From the first line to the last, repeat the data exactly but leave out the pictures.

▶ **INPUT MATERIAL**
....

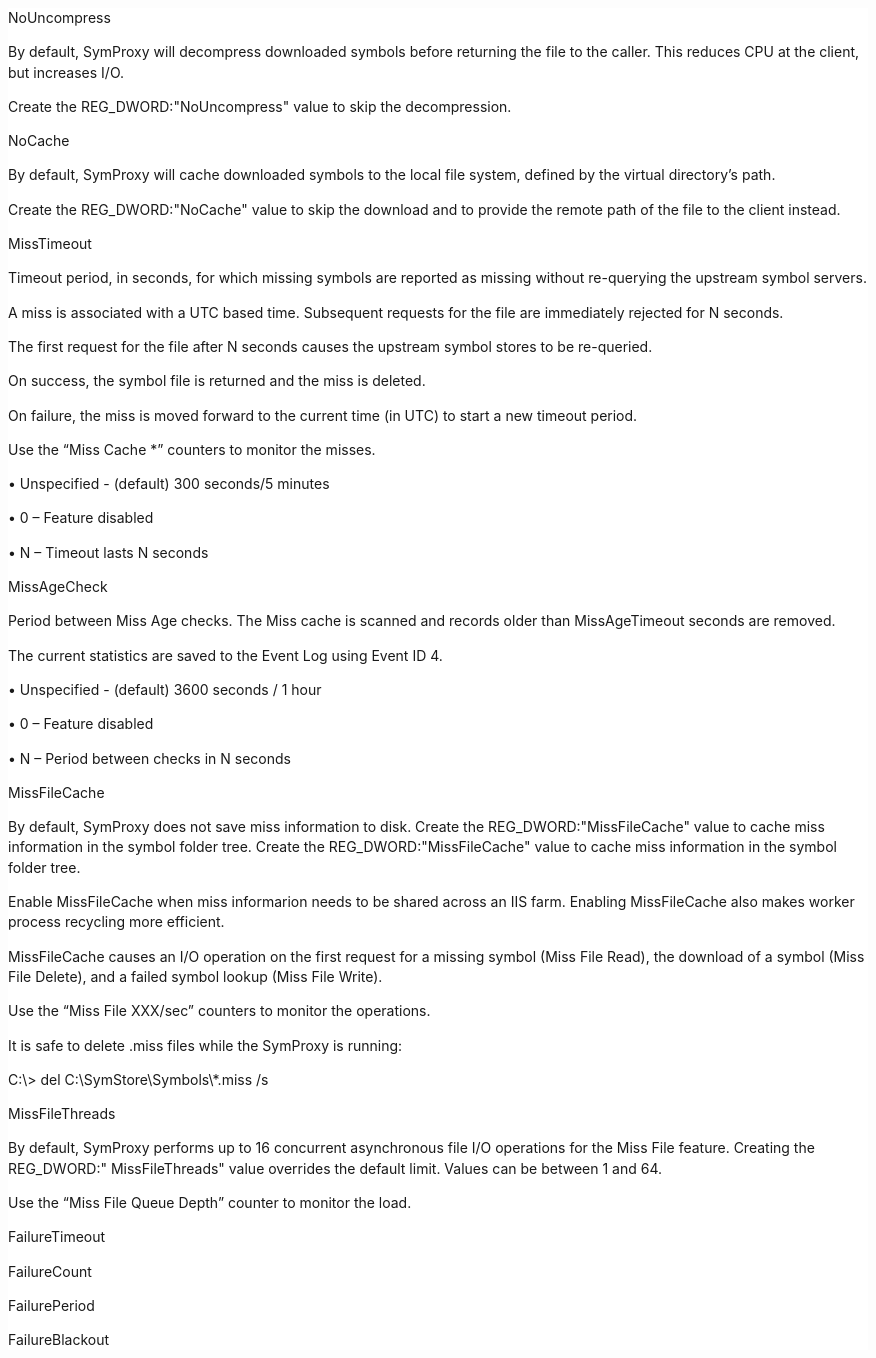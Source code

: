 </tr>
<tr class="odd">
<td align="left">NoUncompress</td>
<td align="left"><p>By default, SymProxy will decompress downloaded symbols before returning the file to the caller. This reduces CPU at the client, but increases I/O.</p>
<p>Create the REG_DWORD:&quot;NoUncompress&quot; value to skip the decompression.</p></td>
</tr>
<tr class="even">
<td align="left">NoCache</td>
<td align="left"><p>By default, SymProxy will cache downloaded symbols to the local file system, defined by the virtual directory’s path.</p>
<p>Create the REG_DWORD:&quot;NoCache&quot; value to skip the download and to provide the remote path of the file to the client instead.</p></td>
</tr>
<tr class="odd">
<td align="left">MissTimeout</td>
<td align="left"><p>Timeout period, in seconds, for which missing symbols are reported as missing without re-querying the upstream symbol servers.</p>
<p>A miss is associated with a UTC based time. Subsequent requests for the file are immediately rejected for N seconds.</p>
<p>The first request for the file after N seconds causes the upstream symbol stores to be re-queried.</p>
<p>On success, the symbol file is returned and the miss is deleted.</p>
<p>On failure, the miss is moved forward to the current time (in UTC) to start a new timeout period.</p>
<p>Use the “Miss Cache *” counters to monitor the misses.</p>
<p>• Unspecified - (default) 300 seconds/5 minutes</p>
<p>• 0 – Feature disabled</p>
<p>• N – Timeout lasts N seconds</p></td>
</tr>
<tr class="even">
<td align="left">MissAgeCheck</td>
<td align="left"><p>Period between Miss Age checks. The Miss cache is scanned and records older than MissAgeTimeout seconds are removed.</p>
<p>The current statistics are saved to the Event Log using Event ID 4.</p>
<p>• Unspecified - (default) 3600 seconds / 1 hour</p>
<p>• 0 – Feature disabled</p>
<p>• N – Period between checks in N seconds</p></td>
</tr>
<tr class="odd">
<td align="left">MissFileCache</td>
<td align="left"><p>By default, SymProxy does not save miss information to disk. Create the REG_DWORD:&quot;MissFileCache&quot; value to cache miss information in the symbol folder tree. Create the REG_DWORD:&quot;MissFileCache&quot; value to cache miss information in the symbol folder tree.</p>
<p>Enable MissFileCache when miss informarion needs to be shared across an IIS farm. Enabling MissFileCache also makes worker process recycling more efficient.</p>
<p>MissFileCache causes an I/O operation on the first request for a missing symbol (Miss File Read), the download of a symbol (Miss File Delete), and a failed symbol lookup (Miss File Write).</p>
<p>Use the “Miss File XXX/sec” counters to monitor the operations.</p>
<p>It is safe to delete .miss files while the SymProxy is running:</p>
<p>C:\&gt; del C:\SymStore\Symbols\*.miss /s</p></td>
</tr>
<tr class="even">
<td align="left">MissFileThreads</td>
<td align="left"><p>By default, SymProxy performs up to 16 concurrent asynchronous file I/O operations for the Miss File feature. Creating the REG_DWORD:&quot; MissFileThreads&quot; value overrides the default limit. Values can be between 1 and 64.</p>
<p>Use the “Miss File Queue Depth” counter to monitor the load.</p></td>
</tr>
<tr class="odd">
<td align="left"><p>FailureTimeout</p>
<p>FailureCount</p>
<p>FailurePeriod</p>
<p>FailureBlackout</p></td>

....

▶ **RESPONSE AREA**
Source code

: </tr>
<tr class="odd">
<td align="left">NoUncompress</td>
<td align="left"><p>By default, SymProxy will decompress downloaded symbols before returning the file to the caller. This reduces CPU at the client, but increases I/O.</p>
<p>Create the REG_DWORD:&quot;NoUncompress&quot; value to skip the decompression.</p></td>
</tr>
<tr class="even">
<td align="left">NoCache</td>
<td align="left"><p>By default, SymProxy will cache downloaded symbols to the local file system, defined by the virtual directory’s path.</p>
<p>Create the REG_DWORD:&quot;NoCache&quot; value to skip the download and to provide the remote path of the file to the client instead.</p></td>
</tr>
<tr class="odd">
<td align="left">MissTimeout</td>
<td align="left"><p>Timeout period, in seconds, for which missing symbols are reported as missing without re-querying the upstream symbol servers.</p>
<p>A miss is associated with a UTC based time. Subsequent requests for the file are immediately rejected for N seconds.</p>
<p>The first request for the file after N seconds causes the upstream symbol stores to be re-queried.</p>
<p>On success, the symbol file is returned and the miss is deleted.</p>
<p>On failure, the miss is moved forward to the current time (in UTC) to start a new timeout period.</p>
<p>Use the “Miss Cache *” counters to monitor the misses.</p>
<p>• Unspecified - (default) 300 seconds/5 minutes</p>
<p>• 0 – Feature disabled</p>
<p>• N – Timeout lasts N seconds</p></td>
</tr>
<tr class="even">
<td align="left">MissAgeCheck</td>
<td align="left"><p>Period between Miss Age checks. The Miss cache is scanned and records older than MissAgeTimeout seconds are removed.</p>
<p>The current statistics are saved to the Event Log using Event ID 4.</p>
<p>• Unspecified - (default) 3600 seconds / 1 hour</p>
<p>• 0 – Feature disabled</p>
<p>• N – Period between checks in N seconds</p></td>
</tr>
<tr class="odd">
<td align="left">MissFileCache</td>
<td align="left"><p>By default, SymProxy does not save miss information to disk. Create the REG_DWORD:&quot;MissFileCache&quot; value to cache miss information in the symbol folder tree. Create the REG_DWORD:&quot;MissFileCache&quot; value to cache miss information in the symbol folder tree.</p>
<p>Enable MissFileCache when miss informarion needs to be shared across an IIS farm. Enabling MissFileCache also makes worker process recycling more efficient.</p>
<p>MissFileCache causes an I/O operation on the first request for a missing symbol (Miss File Read), the download of a symbol (Miss File Delete), and a failed symbol lookup (Miss File Write).</p>
<p>Use the “Miss File XXX/sec” counters to monitor the operations.</p>
<p>It is safe to delete .miss files while the SymProxy is running:</p>
<p>C:\&gt; del C:\SymStore\Symbols\*.miss /s</p></td>
</tr>
<tr class="even">
<td align="left">MissFileThreads</td>
<td align="left"><p>By default, SymProxy performs up to 16 concurrent asynchronous file I/O operations for the Miss File feature. Creating the REG_DWORD:&quot; MissFileThreads&quot; value overrides the default limit. Values can be between 1 and 64.</p>
<p>Use the “Miss File Queue Depth” counter to monitor the load.</p></td>
</tr>
<tr class="odd">
<td align="left"><p>FailureTimeout</p>
<p>FailureCount</p>
<p>FailurePeriod</p>
<p>FailureBlackout</p></td>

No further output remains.